= Saturn V-Centaur =

Studied by Marshall Space Flight Center in 1968, the Saturn V-Centaur booster would have been used for deep space missions if it had flown. It consisted of an ordinary Saturn V launch vehicle, except that the Apollo spacecraft would be replaced with a Centaur upper stage (known as the S-V in the plans), as a high-energy liquid-fueled fourth stage, which would provide a 30% performance improvement over Saturn V-A/Saturn INT-20. This combination never flew.

== History ==
The Centaur upper stage was initially a proposal by the United States Air Force (USAF) which was accepted by the Advanced Research Products Agency (ARPA, who would later go on to be renamed as DARPA in 1972) in August 1958 as a way to respond to the USSR's successful Sputnik 1 mission the year before by ramping up their launch capabilities. The proposal, studied by the USAF with General Dynamics/Convair had the intention to develop a new high energy rocket stage to launch heavy payloads in the shortest possible time. It would use either one or two RL10 liquid hydrogen and liquid oxygen engines, with a specific impulse of 425 seconds, and would operate as the upper stage of the Atlas and Titan rockets.

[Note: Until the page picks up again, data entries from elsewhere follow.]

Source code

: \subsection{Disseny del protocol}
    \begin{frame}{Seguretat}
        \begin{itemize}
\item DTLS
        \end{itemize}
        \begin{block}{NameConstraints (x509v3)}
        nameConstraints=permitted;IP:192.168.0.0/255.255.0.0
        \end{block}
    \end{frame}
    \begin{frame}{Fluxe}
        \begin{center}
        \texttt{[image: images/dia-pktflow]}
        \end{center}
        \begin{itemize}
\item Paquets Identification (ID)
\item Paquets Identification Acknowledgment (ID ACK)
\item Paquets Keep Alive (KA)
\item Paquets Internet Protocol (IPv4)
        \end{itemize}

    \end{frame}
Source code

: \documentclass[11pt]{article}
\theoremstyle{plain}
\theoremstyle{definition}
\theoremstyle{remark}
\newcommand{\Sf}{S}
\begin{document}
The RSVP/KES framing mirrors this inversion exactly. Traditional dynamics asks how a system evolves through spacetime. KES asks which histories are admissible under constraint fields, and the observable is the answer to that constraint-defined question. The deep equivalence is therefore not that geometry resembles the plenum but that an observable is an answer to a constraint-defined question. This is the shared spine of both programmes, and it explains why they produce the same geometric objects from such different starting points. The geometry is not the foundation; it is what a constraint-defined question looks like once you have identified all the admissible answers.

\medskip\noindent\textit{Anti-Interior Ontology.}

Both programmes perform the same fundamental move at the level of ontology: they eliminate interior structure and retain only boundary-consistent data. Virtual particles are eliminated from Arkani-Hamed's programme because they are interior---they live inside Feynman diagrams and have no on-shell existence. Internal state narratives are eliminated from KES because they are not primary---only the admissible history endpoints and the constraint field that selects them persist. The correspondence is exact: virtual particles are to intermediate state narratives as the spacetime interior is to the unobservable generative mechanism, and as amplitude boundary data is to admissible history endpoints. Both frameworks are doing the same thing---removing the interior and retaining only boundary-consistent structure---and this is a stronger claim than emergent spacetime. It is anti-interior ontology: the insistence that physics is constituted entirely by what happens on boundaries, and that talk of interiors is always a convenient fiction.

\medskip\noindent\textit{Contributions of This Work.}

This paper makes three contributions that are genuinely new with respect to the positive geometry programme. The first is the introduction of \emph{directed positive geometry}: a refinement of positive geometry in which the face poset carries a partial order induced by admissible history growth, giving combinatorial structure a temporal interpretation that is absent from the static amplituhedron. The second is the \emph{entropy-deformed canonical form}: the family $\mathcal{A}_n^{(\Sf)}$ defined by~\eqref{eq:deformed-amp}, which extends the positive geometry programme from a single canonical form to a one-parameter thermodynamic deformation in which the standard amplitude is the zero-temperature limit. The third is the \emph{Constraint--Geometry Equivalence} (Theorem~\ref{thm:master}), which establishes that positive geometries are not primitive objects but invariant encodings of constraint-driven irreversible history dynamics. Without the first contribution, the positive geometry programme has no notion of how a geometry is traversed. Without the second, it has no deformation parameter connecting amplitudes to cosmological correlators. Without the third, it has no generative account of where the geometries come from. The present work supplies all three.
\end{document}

In the same year, NASA took control of the Centaur program and designated it for use as the third stage of the Saturn 1 rocket with the designation S-V. However, it only every carried water as a test for Project Highwater and was never active nor carried propellant. Centaur was only ever present on the SA-2, SA-3, and SA-4 missions. It never flew on a Saturn again.

According to a 1959 report on Saturn development, the vehicle A-1 configuration, which has a modified Titan stage 1 and a Centaur upper stage as upper stages, was considered due to have early flight availability and low costs. How, it fails to meet the mission requirements for lunar and 24 hour missions. The slender 3.05m diameter would also have made the A-1 a structurally marginal configuration. The success of the Centaur engine program did encourage the addition of liquid hydrogen to the upper stages of the Saturn launch vehicle.